- _Directions for this task_: The response should consist of the data below, copied exactly, with no pictures in it.
*** Data for this task
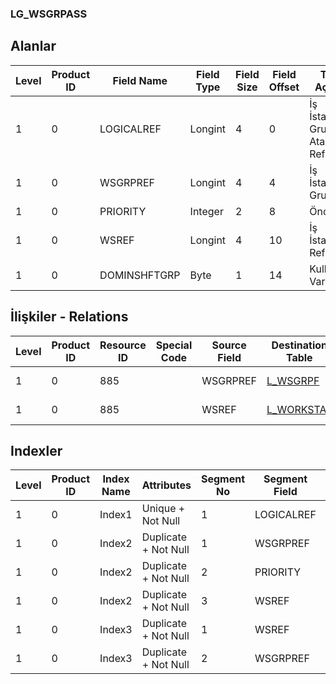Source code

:### LG_WSGRPASS

## Alanlar

**Level**|**Product ID**|**Field Name**|**Field Type**|**Field Size**|**Field Offset**|**Türkçe Açıklama**|**Expression**
-----|-----|-----|-----|-----|-----|-----|-----
1|0|LOGICALREF|Longint|4|0|İş İstasyonu Grup Ataması Ref.|Workstation - Group Assignment Logical Reference
1|0|WSGRPREF|Longint|4|4|İş İstasyonu Grubu Ref.|Workstation Group Reference
1|0|PRIORITY|Integer|2|8|Öncelik|Priority
1|0|WSREF|Longint|4|10|İş İstasyonu Ref.|Workstation Reference
1|0|DOMINSHFTGRP|Byte|1|14|Kullanılacak Vardiya|Its Shift Will Be Used

## İlişkiler - Relations
**Level**|**Product ID**|**Resource ID**|**Special Code**|**Source Field**|**Destination Table**|**Destination Field**|**Relation Type**|**Extra Condition**
-----|-----|-----|-----|-----|-----|-----|-----|-----
1|0|885||WSGRPREF|[L_WSGRPF](../LG_WSGRPF "L_WSGRPF")|LOGICALREF|one-to-one|
1|0|885||WSREF|[L_WORKSTAT](../LG_WORKSTAT "L_WORKSTAT")|LOGICALREF|one-to-one|

## Indexler
**Level**|**Product ID**|**Index Name**|**Attributes**|**Segment No**|**Segment Field**|**Sense**
-----|-----|-----|-----|-----|-----|-----
1|0|Index1|Unique + Not Null|1|LOGICALREF|Ascending
1|0|Index2|Duplicate + Not Null|1|WSGRPREF|Ascending
1|0|Index2|Duplicate + Not Null|2|PRIORITY|Ascending
1|0|Index2|Duplicate + Not Null|3|WSREF|Ascending
1|0|Index3|Duplicate + Not Null|1|WSREF|Ascending
1|0|Index3|Duplicate + Not Null|2|WSGRPREF|Ascending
******
- _Answer to the exercise_:
Source code

:### LG_WSGRPASS

## Alanlar

**Level**|**Product ID**|**Field Name**|**Field Type**|**Field Size**|**Field Offset**|**Türkçe Açıklama**|**Expression**
-----|-----|-----|-----|-----|-----|-----|-----
1|0|LOGICALREF|Longint|4|0|İş İstasyonu Grup Ataması Ref.|Workstation - Group Assignment Logical Reference
1|0|WSGRPREF|Longint|4|4|İş İstasyonu Grubu Ref.|Workstation Group Reference
1|0|PRIORITY|Integer|2|8|Öncelik|Priority
1|0|WSREF|Longint|4|10|İş İstasyonu Ref.|Workstation Reference
1|0|DOMINSHFTGRP|Byte|1|14|Kullanılacak Vardiya|Its Shift Will Be Used

## İlişkiler - Relations
**Level**|**Product ID**|**Resource ID**|**Special Code**|**Source Field**|**Destination Table**|**Destination Field**|**Relation Type**|**Extra Condition**
-----|-----|-----|-----|-----|-----|-----|-----|-----
1|0|885||WSGRPREF|[L_WSGRPF](../LG_WSGRPF "L_WSGRPF")|LOGICALREF|one-to-one|
1|0|885||WSREF|[L_WORKSTAT](../LG_WORKSTAT "L_WORKSTAT")|LOGICALREF|one-to-one|

## Indexler
**Level**|**Product ID**|**Index Name**|**Attributes**|**Segment No**|**Segment Field**|**Sense**
-----|-----|-----|-----|-----|-----|-----
1|0|Index1|Unique + Not Null|1|LOGICALREF|Ascending
1|0|Index2|Duplicate + Not Null|1|WSGRPREF|Ascending
1|0|Index2|Duplicate + Not Null|2|PRIORITY|Ascending
1|0|Index2|Duplicate + Not Null|3|WSREF|Ascending
1|0|Index3|Duplicate + Not Null|1|WSREF|Ascending
1|0|Index3|Duplicate + Not Null|2|WSGRPREF|Ascending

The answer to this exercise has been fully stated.